Records from a data source
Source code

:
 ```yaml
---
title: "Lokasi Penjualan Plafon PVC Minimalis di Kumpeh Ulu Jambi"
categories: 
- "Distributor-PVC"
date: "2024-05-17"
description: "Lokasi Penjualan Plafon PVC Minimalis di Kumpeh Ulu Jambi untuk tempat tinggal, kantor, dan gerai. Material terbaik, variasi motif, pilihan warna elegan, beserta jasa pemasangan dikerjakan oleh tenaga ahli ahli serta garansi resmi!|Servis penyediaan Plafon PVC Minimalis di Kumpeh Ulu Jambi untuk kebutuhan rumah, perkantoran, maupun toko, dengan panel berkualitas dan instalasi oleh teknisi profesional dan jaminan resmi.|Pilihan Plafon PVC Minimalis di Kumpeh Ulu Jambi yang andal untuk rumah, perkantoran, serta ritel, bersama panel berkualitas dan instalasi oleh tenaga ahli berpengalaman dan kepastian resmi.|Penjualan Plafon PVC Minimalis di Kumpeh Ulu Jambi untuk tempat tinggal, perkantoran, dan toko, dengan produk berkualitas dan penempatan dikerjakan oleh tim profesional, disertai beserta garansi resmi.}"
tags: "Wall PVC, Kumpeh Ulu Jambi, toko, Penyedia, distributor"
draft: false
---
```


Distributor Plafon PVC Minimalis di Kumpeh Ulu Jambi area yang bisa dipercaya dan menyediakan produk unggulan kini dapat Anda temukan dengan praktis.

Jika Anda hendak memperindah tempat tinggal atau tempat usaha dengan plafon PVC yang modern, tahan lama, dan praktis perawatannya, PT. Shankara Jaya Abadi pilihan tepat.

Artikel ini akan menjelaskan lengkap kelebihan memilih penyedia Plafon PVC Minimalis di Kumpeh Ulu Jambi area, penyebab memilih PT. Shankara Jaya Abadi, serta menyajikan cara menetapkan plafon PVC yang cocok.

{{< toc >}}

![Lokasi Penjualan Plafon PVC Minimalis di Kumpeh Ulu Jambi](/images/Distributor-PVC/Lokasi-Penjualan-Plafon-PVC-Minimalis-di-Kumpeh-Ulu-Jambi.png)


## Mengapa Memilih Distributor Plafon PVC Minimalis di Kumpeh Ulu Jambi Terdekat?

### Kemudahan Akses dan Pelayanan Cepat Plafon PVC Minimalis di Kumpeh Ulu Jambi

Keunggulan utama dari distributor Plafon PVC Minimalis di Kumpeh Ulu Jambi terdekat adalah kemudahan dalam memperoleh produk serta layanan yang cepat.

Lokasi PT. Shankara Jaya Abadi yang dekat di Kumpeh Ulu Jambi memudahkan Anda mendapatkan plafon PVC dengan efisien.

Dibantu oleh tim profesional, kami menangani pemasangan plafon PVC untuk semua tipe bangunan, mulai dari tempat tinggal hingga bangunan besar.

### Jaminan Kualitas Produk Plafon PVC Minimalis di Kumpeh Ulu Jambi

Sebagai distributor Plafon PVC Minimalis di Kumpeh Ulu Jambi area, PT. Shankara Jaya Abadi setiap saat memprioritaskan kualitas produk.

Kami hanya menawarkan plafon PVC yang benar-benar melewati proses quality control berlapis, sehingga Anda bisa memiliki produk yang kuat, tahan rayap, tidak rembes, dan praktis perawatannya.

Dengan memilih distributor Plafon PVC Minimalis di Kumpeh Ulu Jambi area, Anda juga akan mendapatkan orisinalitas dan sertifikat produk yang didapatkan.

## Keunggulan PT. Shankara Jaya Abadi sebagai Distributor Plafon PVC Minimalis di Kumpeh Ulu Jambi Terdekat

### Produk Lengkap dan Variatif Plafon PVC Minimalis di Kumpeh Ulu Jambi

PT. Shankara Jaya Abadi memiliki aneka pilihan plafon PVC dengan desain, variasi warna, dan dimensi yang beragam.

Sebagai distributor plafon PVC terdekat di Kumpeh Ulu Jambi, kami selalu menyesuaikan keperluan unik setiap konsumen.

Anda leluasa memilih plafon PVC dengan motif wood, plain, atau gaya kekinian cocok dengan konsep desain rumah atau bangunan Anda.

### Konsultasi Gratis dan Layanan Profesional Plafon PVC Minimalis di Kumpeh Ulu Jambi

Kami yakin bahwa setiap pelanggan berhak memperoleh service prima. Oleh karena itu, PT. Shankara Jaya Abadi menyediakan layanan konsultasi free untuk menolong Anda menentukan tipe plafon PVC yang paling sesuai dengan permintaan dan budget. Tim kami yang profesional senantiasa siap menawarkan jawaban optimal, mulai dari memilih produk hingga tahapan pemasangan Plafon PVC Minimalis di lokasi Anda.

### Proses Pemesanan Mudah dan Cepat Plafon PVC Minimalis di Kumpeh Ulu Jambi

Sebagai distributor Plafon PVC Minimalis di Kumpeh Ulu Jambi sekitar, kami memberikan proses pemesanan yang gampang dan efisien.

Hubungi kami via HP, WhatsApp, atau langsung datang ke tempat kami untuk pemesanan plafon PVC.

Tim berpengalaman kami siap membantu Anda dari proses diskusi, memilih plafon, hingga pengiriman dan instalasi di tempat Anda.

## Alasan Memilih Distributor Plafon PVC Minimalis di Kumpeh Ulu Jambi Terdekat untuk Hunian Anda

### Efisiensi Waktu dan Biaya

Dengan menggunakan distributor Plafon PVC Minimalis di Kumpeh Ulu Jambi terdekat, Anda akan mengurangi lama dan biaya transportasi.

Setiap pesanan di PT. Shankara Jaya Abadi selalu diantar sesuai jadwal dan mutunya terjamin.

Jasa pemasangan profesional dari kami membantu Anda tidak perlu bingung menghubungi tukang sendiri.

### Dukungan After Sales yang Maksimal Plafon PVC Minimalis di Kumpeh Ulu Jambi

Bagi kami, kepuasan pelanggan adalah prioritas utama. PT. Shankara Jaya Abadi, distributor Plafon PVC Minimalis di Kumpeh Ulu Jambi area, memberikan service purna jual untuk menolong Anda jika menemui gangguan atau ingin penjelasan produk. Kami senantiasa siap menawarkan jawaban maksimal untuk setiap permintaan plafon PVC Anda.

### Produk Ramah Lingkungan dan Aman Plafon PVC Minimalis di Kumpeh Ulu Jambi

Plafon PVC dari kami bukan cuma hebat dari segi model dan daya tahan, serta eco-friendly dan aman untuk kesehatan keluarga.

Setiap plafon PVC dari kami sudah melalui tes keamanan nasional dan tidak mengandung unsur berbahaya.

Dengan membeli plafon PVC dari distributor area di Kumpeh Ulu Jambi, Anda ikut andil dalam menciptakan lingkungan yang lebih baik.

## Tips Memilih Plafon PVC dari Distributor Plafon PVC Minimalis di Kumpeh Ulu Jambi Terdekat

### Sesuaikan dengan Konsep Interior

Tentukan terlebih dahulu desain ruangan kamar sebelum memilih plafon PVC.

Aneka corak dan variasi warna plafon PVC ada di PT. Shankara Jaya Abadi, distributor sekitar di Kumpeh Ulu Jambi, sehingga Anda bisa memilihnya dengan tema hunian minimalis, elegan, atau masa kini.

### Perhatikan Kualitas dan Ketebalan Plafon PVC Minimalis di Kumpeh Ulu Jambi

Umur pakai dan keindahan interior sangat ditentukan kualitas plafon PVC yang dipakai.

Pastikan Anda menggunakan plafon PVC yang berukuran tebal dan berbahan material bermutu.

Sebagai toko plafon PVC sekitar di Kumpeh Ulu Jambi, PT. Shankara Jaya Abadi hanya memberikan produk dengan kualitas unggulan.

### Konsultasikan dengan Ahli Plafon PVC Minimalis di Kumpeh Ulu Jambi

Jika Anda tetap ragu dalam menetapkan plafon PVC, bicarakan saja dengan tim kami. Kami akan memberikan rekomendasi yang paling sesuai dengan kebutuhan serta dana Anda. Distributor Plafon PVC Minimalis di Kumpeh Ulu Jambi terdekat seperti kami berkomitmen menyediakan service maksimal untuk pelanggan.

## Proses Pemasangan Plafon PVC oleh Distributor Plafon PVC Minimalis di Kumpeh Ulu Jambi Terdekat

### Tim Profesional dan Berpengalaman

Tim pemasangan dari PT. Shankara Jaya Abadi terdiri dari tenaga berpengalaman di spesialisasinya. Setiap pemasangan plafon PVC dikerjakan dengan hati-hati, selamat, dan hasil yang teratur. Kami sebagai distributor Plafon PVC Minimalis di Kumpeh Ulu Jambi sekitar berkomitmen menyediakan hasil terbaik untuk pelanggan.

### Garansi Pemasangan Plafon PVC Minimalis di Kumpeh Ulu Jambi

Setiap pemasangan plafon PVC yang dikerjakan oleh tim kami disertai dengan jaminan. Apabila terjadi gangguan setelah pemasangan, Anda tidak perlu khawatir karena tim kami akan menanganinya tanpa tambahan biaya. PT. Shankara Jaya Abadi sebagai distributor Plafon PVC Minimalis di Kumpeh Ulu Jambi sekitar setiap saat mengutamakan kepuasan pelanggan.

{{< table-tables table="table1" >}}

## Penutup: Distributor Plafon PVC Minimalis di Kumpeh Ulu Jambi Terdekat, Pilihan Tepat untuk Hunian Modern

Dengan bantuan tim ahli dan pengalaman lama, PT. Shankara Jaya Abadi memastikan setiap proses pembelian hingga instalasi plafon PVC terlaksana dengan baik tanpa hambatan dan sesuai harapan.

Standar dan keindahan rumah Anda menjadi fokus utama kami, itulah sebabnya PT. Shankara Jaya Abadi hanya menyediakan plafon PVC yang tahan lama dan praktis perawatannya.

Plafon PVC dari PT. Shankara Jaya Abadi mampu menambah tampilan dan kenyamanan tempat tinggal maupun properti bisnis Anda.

**WHAT IS REQUIRED:** Take the line above containing "### Jaminan Kualitas", the line containing "memprioritaskan kualitas produk.", and all lines in between, and copy them exactly without anything else.

**TASK RESPONSE:**
### Jaminan Kualitas Produk Plafon PVC Minimalis di Kumpeh Ulu Jambi

Sebagai distributor Plafon PVC Minimalis di Kumpeh Ulu Jambi area, PT. Shankara Jaya Abadi setiap saat memprioritaskan kualitas produk.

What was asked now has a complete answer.